An advantage of the present invention is that a low-photon flux image-intensified electronic camera is provided with significantly reduced background, zero effective read noise, and high gain that can be used to image single photons.
Another advantage of the present invention is that a low-photon flux image-intensified electronic camera is provided that can produce real-time images of single photon events with zero or near zero sensor background noise.
A further advantage of the present invention is that a low-photon flux image-intensified electronic camera is provided in which real-time and integrated modes can both be used.
A still further advantage of the present invention is that a low-photon flux image-intensified electronic camera is provided in which off-chip digital integration can be used because the dark currents and hot pixels are substantially reduced.
Embodiments of the present invention permit freedom in moving back and forth between shortest detection time/minimum statistical detection threshold and extended exposures/maximum statistics and image quality. Such enables optimization of observation and throughput with a high degree of flexibility.

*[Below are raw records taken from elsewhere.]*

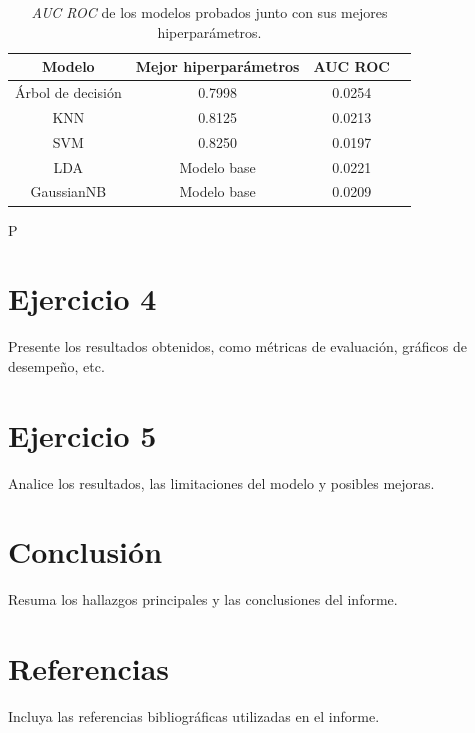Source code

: \documentclass[10pt,a4paper]{article}
\begin{document}
 \begin{table}[H]
    \centering
    \begin{tabular}{|c|c|c|c|}
    \hline
    \textbf{Modelo}  & Mejor hiperparámetros & \textbf{AUC ROC} \\
    \hline
    Árbol de decisión & 0.7998 & 0.0254 \\
    \hline
    KNN & 0.8125 & 0.0213 \\
    \hline
    SVM & 0.8250 & 0.0197 \\
    \hline
    LDA & Modelo base & 0.0221 \\
    \hline
    GaussianNB & Modelo base & 0.0209 \\
    \hline
    \end{tabular}
    \caption{\textit{AUC ROC} de los modelos probados junto con sus mejores hiperparámetros.}
     
    \label{tab:resultados-modelos}
    
 \end{table}

 P

 \section{Ejercicio 4}
Presente los resultados obtenidos, como métricas de evaluación, gráficos de desempeño, etc.

\section{Ejercicio 5}
Analice los resultados, las limitaciones del modelo y posibles mejoras.

\section{Conclusión}
Resuma los hallazgos principales y las conclusiones del informe.

\section*{Referencias}
Incluya las referencias bibliográficas utilizadas en el informe.
\end{document}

Another advantage of the present invention is that a low-photon flux image-intensified electronic camera is provided for low light fluorescence, especially single molecule imaging where very low levels of photon emissions are imaged at high speeds. Typically, higher readout speeds drive up the read noise of the CCD. A low noise detector as a preamplifier in front of a low read noise CCD eliminates the read noise problem. Low dark counts and reduced ion feedback allow imaging of small accumulations of photon events from single molecule loci without ambiguity. Higher speed imaging improves the ability to resolve time-dependent changes in intensity and/or localization in single molecule imaging.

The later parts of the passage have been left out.